Remarkable for the visuals as much as for its willingness to point out limitations in Galenic medicine

Vesalius’s Challenges to Galen

Like his peers, revered Galen

Like others, saw the theory and practice of medicine as an evolving process; one did not have to simply use the teachings of the ancients without bringing their own ideas and observations to bear on classic texts.

Vesalius argued that Galen didn’t have access to the right texts, that he dissected only animals, and that his followers reduced and altered his observations.

Vesalius and Galen, continued

Vesalius argued that errors in Galen reflected his use of primate subjects for dissection

His detractors argued that the human body had simply changed since Galen

Vesalius’s Arguments about Anatomy

Vesalius argued that the division of medicine from surgery created a significiant problem in the practice of healing.

Physicians lectured on principles but did not themselves explore the interior of the human body.

Conversely, barber-surgeons knew the inside of the body but could not read or explain the learned texts

Vesalius’s arguments, continued

Vesalius argued for a reunification of surgery with medicine.

Vesalius argued that anatomy was the basis of medicine and that the anatomist-lecturer must perform his own dissections.

Vesalius asserted that careful observation (empiricism) was more important than simply learning from one’s predecessors

Paracelsus (Theophrastus Philippus Aureolus Bombastus von Hohenheim) (1493-1541)

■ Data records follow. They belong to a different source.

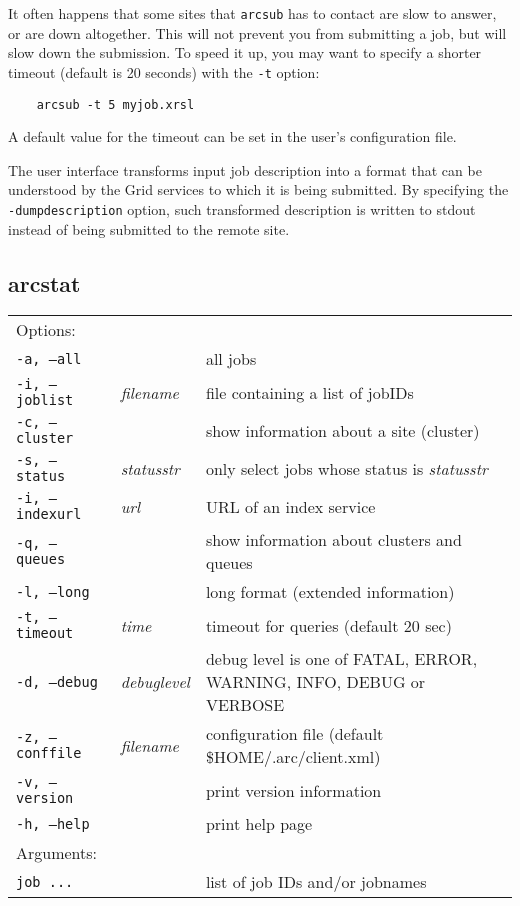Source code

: It often happens that some sites that \verb#arcsub# has to contact
are slow to answer, or are down altogether. This will not prevent
you from submitting a job, but will slow down the submission. To
speed it up, you may want to specify a shorter timeout (default is
20 seconds) with the \verb#-t# option:
\begin{verbatim}
    arcsub -t 5 myjob.xrsl
\end{verbatim}

A default value for the timeout can be set in the user's configuration file.

The user interface transforms input job description into a format
that can be understood by the Grid services to which it is being
submitted. By specifying the \verb#-dumpdescription# option, such transformed
description is written to stdout instead of being submitted to the remote site.




\subsection{arcstat}
\label{sec:arcstat}

\begin{shaded}
\end{shaded}
\begin{longtable}{llp{8cm}}
   Options:&&\\
   \texttt{-a, --all}& & all jobs\\
   \texttt{-i, --joblist}& \textit{filename}& file containing a list of jobIDs\\
   \texttt{-c, --cluster}& & show information about a site (cluster)\\
   \texttt{-s, --status}& \textit{statusstr} &only select jobs whose status is \textit{statusstr}\\
   \texttt{-i, --indexurl}& \textit{url} &URL of an index service\\
   \texttt{-q, --queues}&&show information about clusters and queues\\
   \texttt{-l, --long}& & long format (extended information)\\
   \texttt{-t, --timeout}& \textit{time}& timeout for queries (default 20 sec)\\
   \texttt{-d, --debug}& \textit{debuglevel}&debug level is one of  FATAL, ERROR, WARNING, INFO, DEBUG or VERBOSE\\
   \texttt{-z, --conffile}&\textit{filename}& configuration file (default {\$}HOME/.arc/client.xml)\\
   \texttt{-v, --version}& & print version information\\
   \texttt{-h, --help}& & print help page\\
   Arguments:&&\\
   \texttt{job ...} && list of job IDs and/or jobnames\\
\end{longtable}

Challenged Galenic medicine as limited and not useful to actual practice

A much more substantial challenge than that posed by Vesalius, which preserved theory but questioned accuracy

Challenged academic medicine as not useful to living bodies

Contemptuous of teachings of Hippocrates and Galen and publicly burned a treatise of Avicenna

Paracelsus, continued

Attacked academic medicine and anatomy as "dead" anatomy because it did not show how the living body worked

Proposed natural philosophy based on chemical principles

Salt, sulphur, and mercury primary substances

Proposed Five "ens" or forces that governed the state of the body

Paracelsus, continued

Ens Astrale – of the heavenly bodies

Ens Veneni – of the poisons

Ens Naturale – of the natural order within the body

Ens Spirituale – of the spiritual rather than the physical

Ens Dei – of God—from whom all sickness and health proceed

Natural illnesses vs. inflictions

Emphasizes Christian basis for all his theories

Paracelsus, continued

Medical philosophies not popular in his own time; better known for prophecies and discussion of portents

In 1550-1575 had impact on European medicine

Attracted some royal patrons

Like Vesalius, indicative of decline of Galenic medicine

What did Vesalius and Paracelsus have in common?

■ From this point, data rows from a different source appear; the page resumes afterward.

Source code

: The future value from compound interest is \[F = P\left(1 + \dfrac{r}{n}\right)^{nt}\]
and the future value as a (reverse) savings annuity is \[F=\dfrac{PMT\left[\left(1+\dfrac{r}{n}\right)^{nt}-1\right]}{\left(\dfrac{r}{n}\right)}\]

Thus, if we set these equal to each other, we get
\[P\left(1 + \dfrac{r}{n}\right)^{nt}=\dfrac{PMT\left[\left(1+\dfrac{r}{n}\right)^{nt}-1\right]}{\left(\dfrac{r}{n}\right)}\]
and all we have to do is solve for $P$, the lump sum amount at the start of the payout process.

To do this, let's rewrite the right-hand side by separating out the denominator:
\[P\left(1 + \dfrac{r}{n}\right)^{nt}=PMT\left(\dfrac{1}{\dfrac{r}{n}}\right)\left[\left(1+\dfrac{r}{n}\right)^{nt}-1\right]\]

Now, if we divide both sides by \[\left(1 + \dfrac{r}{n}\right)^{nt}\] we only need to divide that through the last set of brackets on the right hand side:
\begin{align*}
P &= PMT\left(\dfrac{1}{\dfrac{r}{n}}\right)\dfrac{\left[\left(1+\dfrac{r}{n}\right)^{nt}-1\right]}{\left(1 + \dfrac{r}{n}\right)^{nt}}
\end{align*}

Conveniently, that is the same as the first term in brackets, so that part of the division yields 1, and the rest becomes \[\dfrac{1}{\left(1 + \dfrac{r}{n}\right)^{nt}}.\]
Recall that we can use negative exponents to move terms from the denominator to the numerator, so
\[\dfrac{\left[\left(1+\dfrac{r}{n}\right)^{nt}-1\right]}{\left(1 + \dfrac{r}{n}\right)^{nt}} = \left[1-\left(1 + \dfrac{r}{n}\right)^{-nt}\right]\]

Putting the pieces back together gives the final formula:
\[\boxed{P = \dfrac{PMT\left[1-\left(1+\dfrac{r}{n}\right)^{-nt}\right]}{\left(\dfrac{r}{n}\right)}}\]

Emphasis on observation vs. learning from classic texts

In Vesalius’s case, part of Early Modern return to original texts to recover truths and discover errors in translations

In Paracelsus’s case, rejection of academic medicine

Both valued empiricism though Paracelsus was much more radical in his stance

Questions You May Have:

Why do we distinguish the Middle Ages from the Early Modern Period?

What is the difference between "Early Modern" and "Renaissance"?

What should I try to remember about these figures in the history of medicine (Vesalius and Paracelsus)?